Content-based is a somewhat more amorphous concept. It infers that content is not really involved but is applied in order to generate an outcome of value to an entity with an interest in it.
If this all sounds a trifle indirect, well, welcome to the world we've created through our embrace of media fragmentation. We now deal in brand affinities as much as loyalties. It's an odd bargain: tech has shattered our once stable binary input-output world so all of the associated software, hardware, media, advertising, entertainment, commercial, merchandising stakeholders are now asking us to help them make sense of it via our texts, tweets, posts, blogs, likes, friendings, snapchats, instagrams and youtubes. They ostensibly ask our permission but what they really want is an explanation. If it really has value, though, they will ultimately need to share the wealth such meaning generates. JL
Derrick Harris reports in GigaOm:
Artificial intelligence techniques such as natural-language processing and computer vision will someday revolutionize our world. First, they’ll probably help retailers sell us more stuff.
Advances in artificial intelligence, particularly around computer vision and natural-language processing, promise some truly life-changing capabilities. But before they change medicine and make driverless cars the norm, they’ll probably find their way into our lives via targeted online ads. On a web dominated by social media and littered with the corpses of unread banner ads, it’s just too natural a fit.
Now, I am no expert in strategies behind targeted marketing or the technologies that run ad platforms, but I’m sure of this: Knowing a consumer’s intent is the key to getting more clicks. Search proved to be a highly lucrative business for Google in part because it was such a great medium for advertisers. Consumers tell search engines exactly what things they’re looking for, and companies selling those things can step into the paid slots like knights in shining armor.
Across the web, though, current targeting techniques don’t know a whole lot about what website visitors want. Cookie-based methods have little intelligence into whether users were ever interested (commercially, at least) in a site they visited, or whether they were and already made a purchase. Countless data scientist hours have gone into trying to infer intent based on behavior data, but it’s not clear the results have been worth all the effort.
It seems startups and investors are catching on, and are betting they can learn more about what consumers really want by looking at the content they generate. On Wednesday, a logo-recognition startup called Ditto Labs announced it has raised a $2.2 million funding round (check out its streaming firehose of Twitter, Instagram and Tumblr images here), and a social media–focused NLP company called Attensity announced it has raised a $90 million growth round of equity financing.
Companies are also trying to glean data from customers’ reading habits. A few weeks ago, a startup called Snap Skout launched a product that serves up local deals related to the content on the websites people are reading. We’ve covered a company called Cortica that helps users serve ads based on the images contained on a web page.
Over the past year, there has been a spate of acquisitions in the computer vision, NLP and general AI space, including by companies such as Yahoo and Pinterest. Facebook and Google both have deep learning teams working on building systems that will master object and facial recognition, as well as the understanding of language.

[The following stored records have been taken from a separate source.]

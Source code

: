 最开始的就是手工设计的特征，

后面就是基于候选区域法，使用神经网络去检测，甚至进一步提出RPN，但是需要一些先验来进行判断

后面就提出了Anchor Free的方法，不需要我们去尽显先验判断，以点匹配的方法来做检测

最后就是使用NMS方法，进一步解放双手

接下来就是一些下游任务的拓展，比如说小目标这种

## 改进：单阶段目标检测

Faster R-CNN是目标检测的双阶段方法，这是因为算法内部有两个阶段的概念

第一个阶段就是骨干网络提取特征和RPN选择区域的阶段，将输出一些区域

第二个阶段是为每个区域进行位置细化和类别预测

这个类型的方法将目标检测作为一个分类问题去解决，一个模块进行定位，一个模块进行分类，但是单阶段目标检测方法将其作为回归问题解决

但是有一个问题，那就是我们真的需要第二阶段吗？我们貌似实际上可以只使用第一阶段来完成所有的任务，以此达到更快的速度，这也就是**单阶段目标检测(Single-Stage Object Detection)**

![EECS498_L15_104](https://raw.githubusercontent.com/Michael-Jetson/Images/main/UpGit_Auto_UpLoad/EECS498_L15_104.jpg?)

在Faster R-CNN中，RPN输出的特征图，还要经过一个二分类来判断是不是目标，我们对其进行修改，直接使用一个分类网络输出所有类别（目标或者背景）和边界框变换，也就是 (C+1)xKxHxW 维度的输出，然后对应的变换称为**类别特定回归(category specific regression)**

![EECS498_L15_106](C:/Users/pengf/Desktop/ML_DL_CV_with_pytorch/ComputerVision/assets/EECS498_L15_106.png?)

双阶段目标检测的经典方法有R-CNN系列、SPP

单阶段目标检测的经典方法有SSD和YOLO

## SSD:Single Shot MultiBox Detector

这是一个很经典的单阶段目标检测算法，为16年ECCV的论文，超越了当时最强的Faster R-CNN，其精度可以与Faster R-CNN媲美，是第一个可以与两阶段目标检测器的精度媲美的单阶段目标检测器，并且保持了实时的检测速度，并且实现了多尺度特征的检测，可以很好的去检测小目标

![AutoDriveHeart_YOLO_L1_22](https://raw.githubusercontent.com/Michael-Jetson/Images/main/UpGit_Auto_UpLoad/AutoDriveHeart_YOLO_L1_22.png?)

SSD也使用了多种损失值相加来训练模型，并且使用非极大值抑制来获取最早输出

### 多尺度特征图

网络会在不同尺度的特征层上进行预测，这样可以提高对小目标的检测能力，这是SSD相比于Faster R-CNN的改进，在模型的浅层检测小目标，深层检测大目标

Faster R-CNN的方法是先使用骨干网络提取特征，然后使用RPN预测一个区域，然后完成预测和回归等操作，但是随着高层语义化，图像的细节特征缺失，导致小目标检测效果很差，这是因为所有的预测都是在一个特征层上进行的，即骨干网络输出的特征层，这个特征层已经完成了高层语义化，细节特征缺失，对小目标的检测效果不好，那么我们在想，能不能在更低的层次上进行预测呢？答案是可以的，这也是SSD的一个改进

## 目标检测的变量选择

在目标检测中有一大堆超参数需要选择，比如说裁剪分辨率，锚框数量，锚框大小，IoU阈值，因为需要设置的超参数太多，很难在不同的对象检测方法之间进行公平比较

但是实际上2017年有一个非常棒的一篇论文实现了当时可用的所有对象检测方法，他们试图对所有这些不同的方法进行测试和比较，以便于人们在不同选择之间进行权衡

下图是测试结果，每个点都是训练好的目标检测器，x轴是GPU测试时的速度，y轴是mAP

This is not to mention the general-purpose companies, such as AlchemyAPI, Expect Labs or IBM (with Watson) trying to democratize AI via API calls. I’m sure there are dozens of other companies working on similar things to all of the companies mentioned (please link to them in the comments if you’re so inclined).
The approaches are different, but the underlying rationales are the same. When someone posts a message online, they’re probably saying something about a topic or product they care about. It might include their feelings, it might include language indicating they’re in the market to buy something or getting ready to go somewhere. When someone posts a picture on Instagram, Pinterest or anywhere, even without accompanying text, it can contain deep information about what they’re doing, who they’re with, what kind of clothes they wear and what things interest them.
Even if this information doesn’t trigger an automatic ad, it can feed broader efforts around trend detection and consumer segmenting. Companies such as Facebook and Pinterest, which already have demographic data on users, can now know a lot more that will be a lot more valuable to advertisers. So REI can target users who were recently talking about going hiking. Jack Daniels can learn that people who drink its whiskey also like Metallica. Macy’s can see, sooner, which fashions are all the rage among women aged 18 to 24 in the various cities it serves.
At the very least, when someone is reading content on a website, knowing what’s really on the page is probably better than knowing where someone has been online or being able to identify some keywords. Display ads don’t work, and we’ve all seen those keyword-triggered ads that result in horribly inappropriate juxtapositions. On the other hand, if someone is reading a story about a new restaurant opening, hit them up with deals for new restaurants. If someone is reading about the hard life of a capybara, maybe an ad for an Amazon adventure or the San Diego Zoo will trigger a click.
This type of user-generated and content-based advertising isn’t going to save the starving children. It certainly won’t quell concerns over online privacy. But it is coming and, who knows, it might even get you to click.